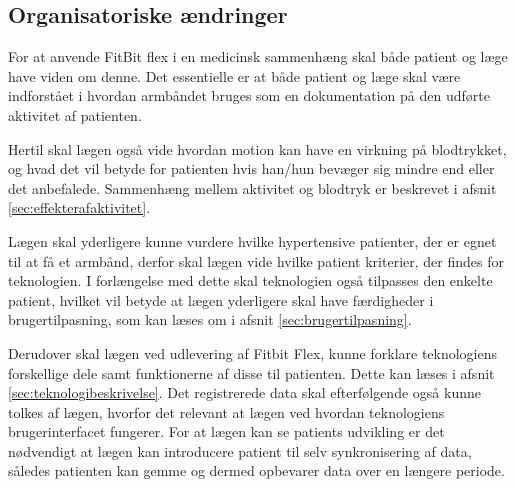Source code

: \subsection{Organisatoriske ændringer}

For at anvende FitBit flex i en medicinsk sammenhæng skal både patient og læge have viden om denne. Det essentielle er at både patient og læge skal være indforstået i hvordan armbåndet bruges som en dokumentation på den udførte aktivitet af patienten. 


Hertil skal lægen også vide hvordan motion kan have en virkning på blodtrykket, og hvad det vil betyde for patienten hvis han/hun bevæger sig mindre end eller det anbefalede. Sammenhæng mellem aktivitet og blodtryk er beskrevet i afsnit \ref{sec:effekterafaktivitet}.


Lægen skal yderligere kunne vurdere hvilke hypertensive patienter, der er egnet til at få et armbånd, derfor skal lægen vide hvilke patient kriterier, der findes for teknologien. I forlængelse med dette skal teknologien også tilpasses den enkelte patient, hvilket vil betyde at lægen yderligere skal have færdigheder i brugertilpasning, som kan læses om i afsnit \ref{sec:brugertilpasning}. 


Derudover skal lægen ved udlevering af Fitbit Flex, kunne forklare teknologiens forskellige dele samt funktionerne af disse til patienten. Dette kan læses i afsnit \ref{sec:teknologibeskrivelse}. Det registrerede data skal efterfølgende også kunne tolkes af lægen, hvorfor det relevant at lægen ved hvordan teknologiens brugerinterfacet fungerer. For at lægen kan se patients udvikling er det nødvendigt at lægen kan introducere patient til selv synkronisering af data, således patienten kan gemme og dermed opbevarer data over en længere periode. 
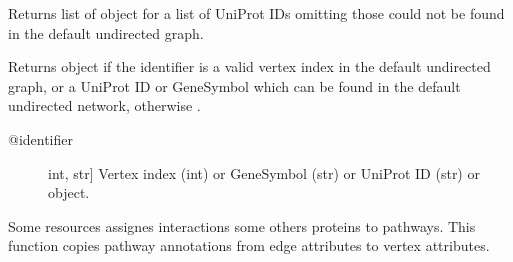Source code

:\documentclass[letterpaper,10pt,english]{sphinxmanual}
\begin{document}
\begin{fulllineitems}
\begin{fulllineitems}
\end{fulllineitems}


\begin{fulllineitems}
\label{\detokenize{main:pypath.main.PyPath.ups}}
Returns list of  object
for a list of UniProt IDs omitting those
could not be found in the default
undirected graph.

\end{fulllineitems}


\begin{fulllineitems}
\label{\detokenize{main:pypath.main.PyPath.v}}
Returns  object if the identifier
is a valid vertex index in the default undirected graph,
or a UniProt ID or GeneSymbol which can be found in the
default undirected network, otherwise .
\begin{description}
\item[{@identifier}] \leavevmode{[}int, str{]}
Vertex index (int) or GeneSymbol (str) or UniProt ID (str) or
 object.

\end{description}

\end{fulllineitems}


\begin{fulllineitems}
\label{\detokenize{main:pypath.main.PyPath.vertex_pathways}}
Some resources assignes interactions some others proteins to
pathways. This function copies pathway annotations from edge
attributes to vertex attributes.

\end{fulllineitems}


\begin{fulllineitems}
\label{\detokenize{main:pypath.main.PyPath.vs}}
\end{fulllineitems}


\end{fulllineitems}
\end{document}
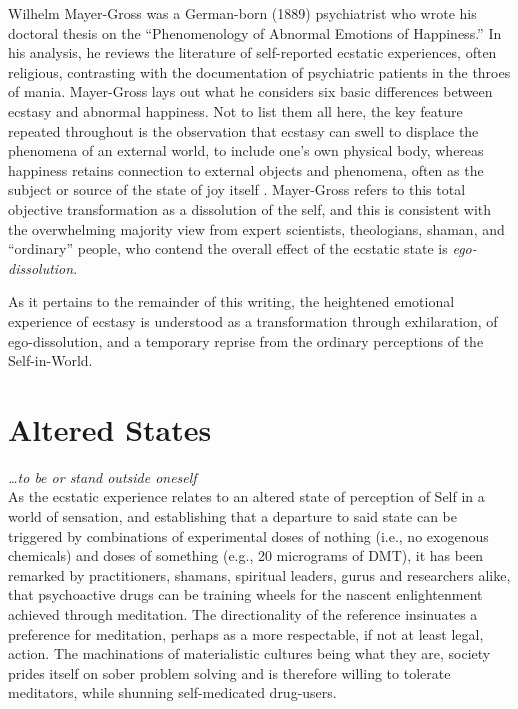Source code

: \documentclass{UIdahoMastersThesis}
\begin{document}
Wilhelm Mayer-Gross was a German-born (1889) psychiatrist who wrote his doctoral thesis on the ``Phenomenology of Abnormal Emotions of Happiness.'' \cite{mayer-gross_translation:_nodate} In his analysis, he reviews the literature of self-reported ecstatic experiences, often religious, contrasting with the documentation of psychiatric patients in the throes of mania.  Mayer-Gross lays out what he considers six basic differences between ecstasy and abnormal happiness. Not to list them all here, the key feature repeated throughout is the observation that ecstasy can swell to displace the phenomena of an external world, to include one's own physical body, whereas happiness retains connection to external objects and phenomena, often as the subject or source of the state of joy itself \cite{beer_nature_2000} . Mayer-Gross refers to this total objective transformation as a dissolution of the self, and this is consistent with the overwhelming majority view from expert scientists, theologians, shaman, and ``ordinary'' people, who contend the overall effect of the ecstatic state is \emph{ego-dissolution}.

As it pertains to the remainder of this writing, the heightened emotional experience of ecstasy is understood as a transformation through exhilaration, of ego-dissolution, and a temporary reprise from the ordinary perceptions of the Self-in-World.

\section{Altered States}

\emph{\ldots to be or stand outside oneself}
\\

As the ecstatic experience relates to an altered state of perception of Self in a world of sensation, and establishing that a departure to said state can be triggered by combinations of experimental doses of nothing (i.e., no exogenous chemicals) and doses of something (e.g., 20 micrograms of DMT), it has been remarked by practitioners, shamans, spiritual leaders, gurus and researchers alike, that psychoactive drugs can be training wheels for the nascent enlightenment achieved through meditation. The directionality of the reference insinuates a preference for meditation, perhaps as a more respectable, if not at least legal, action. The machinations of materialistic cultures being what they are, society prides itself on sober problem solving and is therefore willing to tolerate meditators, while shunning self-medicated drug-users.
\end{document}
···
ACTION ITEM:
Could you set down exactly the lines from the one containing "As the ecstatic" through the last line of the records above, both included?

RESPONSE TO THIS TASK:
As the ecstatic experience relates to an altered state of perception of Self in a world of sensation, and establishing that a departure to said state can be triggered by combinations of experimental doses of nothing (i.e., no exogenous chemicals) and doses of something (e.g., 20 micrograms of DMT), it has been remarked by practitioners, shamans, spiritual leaders, gurus and researchers alike, that psychoactive drugs can be training wheels for the nascent enlightenment achieved through meditation. The directionality of the reference insinuates a preference for meditation, perhaps as a more respectable, if not at least legal, action. The machinations of materialistic cultures being what they are, society prides itself on sober problem solving and is therefore willing to tolerate meditators, while shunning self-medicated drug-users.
\end{document}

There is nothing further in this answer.